After consent, subjects will be randomized and enrolled into the study. Subjects will be
randomized into one of two arms: 1) Single-injection bupivacaine HCl plus a subsequent
bupivacaine CISB, 2) Single-injection bupivacaine HCl plus liposomal bupivacaine included in
the same injection. Subjects in the first arm will undergo catheter placement with ultrasound
guidance by a regional anesthesiologist on the study team. A 20 mL single bolus ISB with
0.25% bupivacaine will be administered followed by catheter infusion of 0.125% bupivacaine at
a rate of 5 mL/hour postoperatively by the elastomeric pump. Subjects in the second arm will
be given a single injection Liposomal Bupivacaine ISB in the preoperative area by a regional
anesthesiologist on the study team. The injectate will include liposomal bupivacaine 10 mL
(133 mg) mixed with bupivacaine HCl 0.5% 10 mL.
Both groups will receive a standardized analgesic regimen which will include the following:
preoperative acetaminophen 15mg/kg up to 1gm PO and gabapentin 600 mg PO; intraoperative
dexamethasone 8mg IV, fentanyl 100 - 250 mcg IV, ketamine 30 -50mg IV, and ketorolac 0.5mg/kg
up to 30mg IV at conclusion of surgery; fentanyl IV in PACU as necessary; postoperative
regimen will include acetaminophen 15mg/kg up to 1gm PO q8hrs, ibuprofen 400 mg Q8 hrs and
tramadol 50 mg q4hrs prn.

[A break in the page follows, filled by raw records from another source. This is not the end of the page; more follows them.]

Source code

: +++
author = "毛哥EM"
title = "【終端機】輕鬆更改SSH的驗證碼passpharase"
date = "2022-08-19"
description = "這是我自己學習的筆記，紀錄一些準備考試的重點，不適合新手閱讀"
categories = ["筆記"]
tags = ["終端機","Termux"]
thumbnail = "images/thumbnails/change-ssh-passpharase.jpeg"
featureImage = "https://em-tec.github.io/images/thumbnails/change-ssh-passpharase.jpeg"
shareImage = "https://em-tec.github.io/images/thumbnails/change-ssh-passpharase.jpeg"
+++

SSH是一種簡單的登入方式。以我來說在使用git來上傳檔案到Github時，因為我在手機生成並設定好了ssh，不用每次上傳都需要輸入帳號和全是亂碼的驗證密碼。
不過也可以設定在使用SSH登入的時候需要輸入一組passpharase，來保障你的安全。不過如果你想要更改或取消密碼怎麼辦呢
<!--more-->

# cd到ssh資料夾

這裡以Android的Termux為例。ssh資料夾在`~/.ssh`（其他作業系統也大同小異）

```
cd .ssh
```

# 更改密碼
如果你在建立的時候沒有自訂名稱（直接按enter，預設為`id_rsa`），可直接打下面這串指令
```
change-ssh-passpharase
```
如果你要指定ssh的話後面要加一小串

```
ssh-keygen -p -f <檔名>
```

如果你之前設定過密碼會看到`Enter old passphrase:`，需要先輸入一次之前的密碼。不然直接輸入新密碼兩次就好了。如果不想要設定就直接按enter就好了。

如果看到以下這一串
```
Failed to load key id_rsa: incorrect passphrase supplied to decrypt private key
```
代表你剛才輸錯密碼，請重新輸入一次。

For continued breakthrough postoperative pain unrelieved adequately
by tramadol a patient may receive oxycodone 5mg PO every 4 hours as needed.

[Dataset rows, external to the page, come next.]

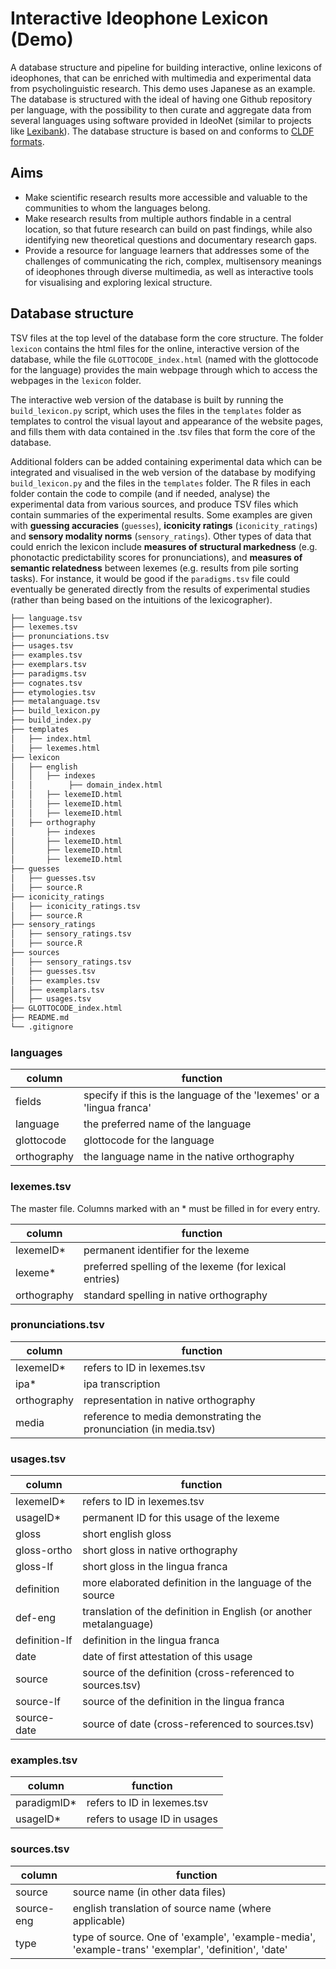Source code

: # Interactive Ideophone Lexicon (Demo)

A database structure and pipeline for building interactive, online lexicons of ideophones, that can be enriched with multimedia and experimental data from psycholinguistic research. This demo uses Japanese as an example. The database is structured with the ideal of having one Github repository per language, with the possibility to then curate and aggregate data from several languages using software provided in IdeoNet (similar to projects like [Lexibank](https://github.com/lexibank/pylexibank)). The database structure is based on and conforms to [CLDF formats](https://github.com/cldf/cldf). 

## Aims

* Make scientific research results more accessible and valuable to the communities to whom the languages belong. 
* Make research results from multiple authors findable in a central location, so that future research can build on past findings, while also identifying new theoretical questions and documentary research gaps.
* Provide a resource for language learners that addresses some of the challenges of communicating the rich, complex, multisensory meanings of ideophones through diverse multimedia, as well as interactive tools for visualising and exploring lexical structure. 

## Database structure

TSV files at the top level of the database form the core structure. The folder `lexicon` contains the html files for the online, interactive version of the database, while the file `GLOTTOCODE_index.html` (named with the glottocode for the language) provides the main webpage through which to access the webpages in the `lexicon` folder.

The interactive web version of the database is built by running the `build_lexicon.py` script, which uses the files in the `templates` folder as templates to control the visual layout and appearance of the website pages, and fills them with data contained in the .tsv files that form the core of the database.  

Additional folders can be added containing experimental data which can be integrated and visualised in the web version of the database by modifying `build_lexicon.py` and the files in the `templates` folder. The R files in each folder contain the code to compile (and if needed, analyse) the experimental data from various sources, and produce TSV files which contain summaries of the experimental results. Some examples are given with **guessing accuracies** (`guesses`), **iconicity ratings** (`iconicity_ratings`) and **sensory modality norms** (`sensory_ratings`). Other types of data that could enrich the lexicon include **measures of structural markedness** (e.g. phonotactic predictability scores for pronunciations), and **measures of semantic relatedness** between lexemes (e.g. results from pile sorting tasks). For instance, it would be good if the `paradigms.tsv` file could eventually be generated directly from the results of experimental studies (rather than being based on the intuitions of the lexicographer). 

```bash
├── language.tsv
├── lexemes.tsv
├── pronunciations.tsv
├── usages.tsv
├── examples.tsv
├── exemplars.tsv
├── paradigms.tsv
├── cognates.tsv
├── etymologies.tsv
├── metalanguage.tsv
├── build_lexicon.py
├── build_index.py
├── templates
│   ├── index.html
│   ├── lexemes.html
├── lexicon
│   ├── english
│   │   ├── indexes  
│   │        ├── domain_index.html
│   │   ├── lexemeID.html  
│   │   ├── lexemeID.html  
│   │   ├── lexemeID.html  
│   ├── orthography
│       ├── indexes  
│       ├── lexemeID.html  
│       ├── lexemeID.html  
│       ├── lexemeID.html  
├── guesses
│   ├── guesses.tsv
│   ├── source.R
├── iconicity_ratings
│   ├── iconicity_ratings.tsv
│   ├── source.R
├── sensory_ratings
│   ├── sensory_ratings.tsv
│   ├── source.R
├── sources
│   ├── sensory_ratings.tsv
│   ├── guesses.tsv
│   ├── examples.tsv
│   ├── exemplars.tsv
│   ├── usages.tsv
├── GLOTTOCODE_index.html
├── README.md
└── .gitignore
```

### languages

|column     |function|
|-----------|--------|
|fields     |specify if this is the language of the 'lexemes' or a 'lingua franca'
|language   |the preferred name of the language
|glottocode |glottocode for the language
|orthography|the language name in the native orthography 

### lexemes.tsv

The master file. Columns marked with an * must be filled in for every entry.

|column     |function                                              |
|-----------|------------------------------------------------------|
|lexemeID*  |permanent identifier for the lexeme                   |
|lexeme*    |preferred spelling of the lexeme (for lexical entries)|
|orthography|standard spelling in native orthography               |

### pronunciations.tsv

|column     |function                                              |
|-----------|------------------------------------------------------|
|lexemeID*  |refers to ID in lexemes.tsv
|ipa*       |ipa transcription
|orthography|representation in native orthography                  
|media      |reference to media demonstrating the pronunciation (in media.tsv)       

### usages.tsv

|column         |function                                              |
|---------------|------------------------------------------------------|
|lexemeID*      |refers to ID in lexemes.tsv
|usageID*       |permanent ID for this usage of the lexeme
|gloss          |short english gloss    
|gloss-ortho    |short gloss in native orthography
|gloss-lf       |short gloss in the lingua franca
|definition     |more elaborated definition in the language of the source                    
|def-eng        |translation of the definition in English (or another metalanguage) 
|definition-lf  |definition in the lingua franca
|date           |date of first attestation of this usage
|source         |source of the definition (cross-referenced to sources.tsv)
|source-lf      |source of the definition in the lingua franca
|source-date    |source of date (cross-referenced to sources.tsv)

### examples.tsv

|column         |function                                              |
|---------------|------------------------------------------------------|
|paradigmID*    |refers to ID in lexemes.tsv
|usageID*       |refers to usage ID in usages


### sources.tsv

|column         |function                                              |
|---------------|------------------------------------------------------|
|source         |source name (in other data files)                     |
|source-eng     |english translation of source name (where applicable)
|type           |type of source. One of 'example', 'example-media', 'example-trans' 'exemplar', 'definition', 'date'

Subjects in both groups will receive baseline ASES Shoulder Score assessments before the
block and procedure, and again in postoperative days 1-7. Additionally, a daily MBPI Short
Form will be adminstered for the seven days post operation. The primary endpoint is to assess
the median pain score on POD 1 using the MBPI Short form. Secondary endpoints include
Cumulative Area Under Curve (AUC) median pain score on POD1-3, opioid consumption through
POD3, satisfaction with pain treatment, block duration, success rate, amount of
analgesia/sedation used for it; and adverse effects attributed to either the block or
catheter, and functionality of the surgical arm.